* _Problem description_
From the first line to the last, copy the material exactly and leave the pictures out.

* _Exercise material_
+===+
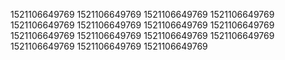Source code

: 1521106649769
1521106649769
1521106649769
1521106649769
1521106649769
1521106649769
1521106649769
1521106649769
1521106649769
1521106649769
1521106649769
1521106649769
1521106649769
1521106649769
1521106649769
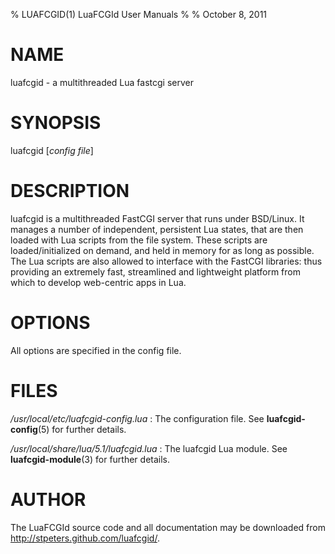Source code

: % LUAFCGID(1) LuaFCGId User Manuals
%
% October 8, 2011

# NAME

luafcgid - a multithreaded Lua fastcgi server

# SYNOPSIS

luafcgid [*config file*]

# DESCRIPTION

luafcgid is a multithreaded FastCGI server that runs under BSD/Linux.
It manages a number of independent, persistent Lua states, that are then loaded
with Lua scripts from the file system. These scripts are loaded/initialized
on demand, and held in memory for as long as possible. The Lua scripts are also
allowed to interface with the FastCGI libraries: thus providing an extremely
fast, streamlined and lightweight platform from which to develop web-centric
apps in Lua.

# OPTIONS

All options are specified in the config file.

# FILES

*/usr/local/etc/luafcgid-config.lua*
:	The configuration file. See **luafcgid-config**(5) for further details.
          
*/usr/local/share/lua/5.1/luafcgid.lua*
:	The luafcgid Lua module. See **luafcgid-module**(3) for further details.

# AUTHOR

The LuaFCGId source code and all documentation may be downloaded from
<http://stpeters.github.com/luafcgid/>.
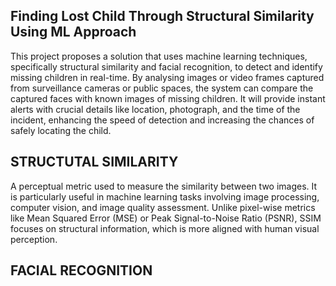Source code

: ##  Finding Lost Child Through Structural Similarity Using ML Approach

This project proposes a solution that uses machine learning techniques, specifically structural similarity and facial recognition, to detect and identify missing children in real-time. By analysing images or video frames captured from surveillance cameras or public spaces, the system can compare the captured faces with known images of missing children. It will provide instant alerts with crucial details like location, photograph, and the time of the incident, enhancing the speed of detection and increasing the chances of safely locating the child.

## STRUCTUTAL SIMILARITY
A perceptual metric used to measure the similarity between two images. It is particularly useful in machine learning tasks involving image processing, computer vision, and image quality assessment. Unlike pixel-wise metrics like Mean Squared Error (MSE) or Peak Signal-to-Noise Ratio (PSNR), SSIM focuses on structural information, which is more aligned with human visual perception.

## FACIAL RECOGNITION
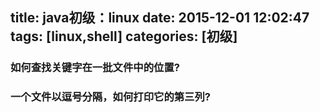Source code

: title: java初级：linux
date: 2015-12-01 12:02:47
tags: [linux,shell]
categories: [初级]
---
### 如何查找关键字在一批文件中的位置?
### 一个文件以逗号分隔，如何打印它的第三列?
+===+
* _Answer area_
Source code

: 1521106649769
1521106649769
1521106649769
1521106649769
1521106649769
1521106649769
1521106649769
1521106649769
1521106649769
1521106649769
1521106649769
1521106649769
1521106649769
1521106649769
1521106649769
Source code

: % LUAFCGID(1) LuaFCGId User Manuals
%
% October 8, 2011

# NAME

luafcgid - a multithreaded Lua fastcgi server

# SYNOPSIS

luafcgid [*config file*]

# DESCRIPTION

luafcgid is a multithreaded FastCGI server that runs under BSD/Linux.
It manages a number of independent, persistent Lua states, that are then loaded
with Lua scripts from the file system. These scripts are loaded/initialized
on demand, and held in memory for as long as possible. The Lua scripts are also
allowed to interface with the FastCGI libraries: thus providing an extremely
fast, streamlined and lightweight platform from which to develop web-centric
apps in Lua.

# OPTIONS

All options are specified in the config file.

# FILES

*/usr/local/etc/luafcgid-config.lua*
:	The configuration file. See **luafcgid-config**(5) for further details.
          
*/usr/local/share/lua/5.1/luafcgid.lua*
:	The luafcgid Lua module. See **luafcgid-module**(3) for further details.

# AUTHOR

The LuaFCGId source code and all documentation may be downloaded from
<http://stpeters.github.com/luafcgid/>.
Source code

: ##  Finding Lost Child Through Structural Similarity Using ML Approach

This project proposes a solution that uses machine learning techniques, specifically structural similarity and facial recognition, to detect and identify missing children in real-time. By analysing images or video frames captured from surveillance cameras or public spaces, the system can compare the captured faces with known images of missing children. It will provide instant alerts with crucial details like location, photograph, and the time of the incident, enhancing the speed of detection and increasing the chances of safely locating the child.

## STRUCTUTAL SIMILARITY
A perceptual metric used to measure the similarity between two images. It is particularly useful in machine learning tasks involving image processing, computer vision, and image quality assessment. Unlike pixel-wise metrics like Mean Squared Error (MSE) or Peak Signal-to-Noise Ratio (PSNR), SSIM focuses on structural information, which is more aligned with human visual perception.

## FACIAL RECOGNITION
Source code

: title: java初级：linux
date: 2015-12-01 12:02:47
tags: [linux,shell]
categories: [初级]
---
### 如何查找关键字在一批文件中的位置?
### 一个文件以逗号分隔，如何打印它的第三列?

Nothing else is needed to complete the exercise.